-------- Records shown
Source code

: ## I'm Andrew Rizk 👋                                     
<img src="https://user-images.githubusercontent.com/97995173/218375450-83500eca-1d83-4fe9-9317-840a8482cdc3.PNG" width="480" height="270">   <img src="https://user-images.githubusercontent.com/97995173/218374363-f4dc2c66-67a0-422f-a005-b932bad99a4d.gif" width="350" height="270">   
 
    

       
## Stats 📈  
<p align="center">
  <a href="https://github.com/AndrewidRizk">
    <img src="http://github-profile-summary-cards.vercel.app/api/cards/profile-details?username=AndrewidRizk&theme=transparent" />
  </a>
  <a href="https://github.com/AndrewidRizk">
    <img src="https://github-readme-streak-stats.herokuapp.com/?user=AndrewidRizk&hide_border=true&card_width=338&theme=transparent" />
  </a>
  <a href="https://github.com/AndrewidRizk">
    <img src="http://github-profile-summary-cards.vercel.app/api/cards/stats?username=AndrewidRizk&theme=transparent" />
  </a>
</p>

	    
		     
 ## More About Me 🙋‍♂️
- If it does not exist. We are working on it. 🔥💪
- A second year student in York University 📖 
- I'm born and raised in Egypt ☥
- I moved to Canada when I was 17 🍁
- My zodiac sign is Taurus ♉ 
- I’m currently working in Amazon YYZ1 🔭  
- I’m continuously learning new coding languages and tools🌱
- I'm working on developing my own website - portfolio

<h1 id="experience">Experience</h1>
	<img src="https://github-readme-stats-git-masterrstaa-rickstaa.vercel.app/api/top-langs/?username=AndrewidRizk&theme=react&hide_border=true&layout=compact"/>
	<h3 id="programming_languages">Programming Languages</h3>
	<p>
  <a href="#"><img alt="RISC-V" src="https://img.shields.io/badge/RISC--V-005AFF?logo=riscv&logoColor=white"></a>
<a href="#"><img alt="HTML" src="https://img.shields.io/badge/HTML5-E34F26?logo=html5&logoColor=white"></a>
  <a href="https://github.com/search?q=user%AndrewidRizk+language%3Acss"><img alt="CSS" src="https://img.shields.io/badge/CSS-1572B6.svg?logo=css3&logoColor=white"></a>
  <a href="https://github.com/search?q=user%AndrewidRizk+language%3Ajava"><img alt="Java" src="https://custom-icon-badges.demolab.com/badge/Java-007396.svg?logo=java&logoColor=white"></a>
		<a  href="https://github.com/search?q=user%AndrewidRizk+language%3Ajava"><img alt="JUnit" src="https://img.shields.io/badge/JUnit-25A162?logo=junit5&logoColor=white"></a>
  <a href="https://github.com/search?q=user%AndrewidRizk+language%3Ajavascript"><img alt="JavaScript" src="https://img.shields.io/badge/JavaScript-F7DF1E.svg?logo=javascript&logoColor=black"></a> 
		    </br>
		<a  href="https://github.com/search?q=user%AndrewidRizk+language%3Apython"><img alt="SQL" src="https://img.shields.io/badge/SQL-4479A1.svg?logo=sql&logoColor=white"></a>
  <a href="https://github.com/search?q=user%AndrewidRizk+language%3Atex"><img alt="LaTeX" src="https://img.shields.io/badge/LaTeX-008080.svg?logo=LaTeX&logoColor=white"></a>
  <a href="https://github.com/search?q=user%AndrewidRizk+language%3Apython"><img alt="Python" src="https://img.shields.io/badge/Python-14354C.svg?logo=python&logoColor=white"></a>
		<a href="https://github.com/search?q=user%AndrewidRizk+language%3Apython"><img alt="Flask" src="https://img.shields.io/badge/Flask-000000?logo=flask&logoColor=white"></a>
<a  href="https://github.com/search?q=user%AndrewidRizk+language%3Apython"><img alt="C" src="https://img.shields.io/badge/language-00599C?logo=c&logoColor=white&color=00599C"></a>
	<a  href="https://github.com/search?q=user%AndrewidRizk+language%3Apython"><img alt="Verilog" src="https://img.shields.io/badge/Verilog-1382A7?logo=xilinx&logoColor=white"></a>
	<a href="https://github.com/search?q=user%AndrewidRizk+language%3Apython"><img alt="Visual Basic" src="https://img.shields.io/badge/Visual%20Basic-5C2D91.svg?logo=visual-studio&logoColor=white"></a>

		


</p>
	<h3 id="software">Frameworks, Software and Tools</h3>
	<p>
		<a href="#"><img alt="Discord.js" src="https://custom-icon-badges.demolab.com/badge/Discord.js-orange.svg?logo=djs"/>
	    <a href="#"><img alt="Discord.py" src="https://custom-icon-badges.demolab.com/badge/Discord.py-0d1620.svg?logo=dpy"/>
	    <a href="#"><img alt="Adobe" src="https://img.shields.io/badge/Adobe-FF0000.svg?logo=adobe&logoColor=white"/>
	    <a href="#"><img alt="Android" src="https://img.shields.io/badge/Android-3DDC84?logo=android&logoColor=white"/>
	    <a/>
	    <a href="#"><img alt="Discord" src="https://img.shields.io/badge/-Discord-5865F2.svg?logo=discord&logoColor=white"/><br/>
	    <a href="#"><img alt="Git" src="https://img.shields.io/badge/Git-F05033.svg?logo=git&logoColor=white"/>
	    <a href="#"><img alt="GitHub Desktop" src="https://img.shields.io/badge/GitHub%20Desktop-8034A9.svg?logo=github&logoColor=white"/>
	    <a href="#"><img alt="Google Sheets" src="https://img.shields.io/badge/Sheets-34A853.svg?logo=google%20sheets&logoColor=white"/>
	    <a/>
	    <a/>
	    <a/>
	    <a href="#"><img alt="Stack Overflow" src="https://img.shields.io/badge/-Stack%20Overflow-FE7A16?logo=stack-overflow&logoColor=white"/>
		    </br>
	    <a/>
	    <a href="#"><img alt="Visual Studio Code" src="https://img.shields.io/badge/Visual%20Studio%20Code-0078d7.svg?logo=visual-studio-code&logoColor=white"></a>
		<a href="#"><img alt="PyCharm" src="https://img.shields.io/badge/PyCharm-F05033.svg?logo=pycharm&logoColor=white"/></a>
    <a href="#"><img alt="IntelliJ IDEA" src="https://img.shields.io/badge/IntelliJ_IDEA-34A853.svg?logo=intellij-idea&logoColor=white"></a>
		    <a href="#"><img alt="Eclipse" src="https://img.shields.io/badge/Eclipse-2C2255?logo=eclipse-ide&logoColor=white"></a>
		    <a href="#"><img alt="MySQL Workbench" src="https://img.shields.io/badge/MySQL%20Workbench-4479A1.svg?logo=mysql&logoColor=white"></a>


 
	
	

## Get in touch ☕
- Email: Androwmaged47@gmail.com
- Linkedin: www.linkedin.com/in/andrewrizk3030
----------------
▶ **Work to be completed**
For each line above that carries the word "transparent", copy it out.

▶ **Result of this task**
    <img src="http://github-profile-summary-cards.vercel.app/api/cards/profile-details?username=AndrewidRizk&theme=transparent" />
    <img src="https://github-readme-streak-stats.herokuapp.com/?user=AndrewidRizk&hide_border=true&card_width=338&theme=transparent" />
    <img src="http://github-profile-summary-cards.vercel.app/api/cards/stats?username=AndrewidRizk&theme=transparent" />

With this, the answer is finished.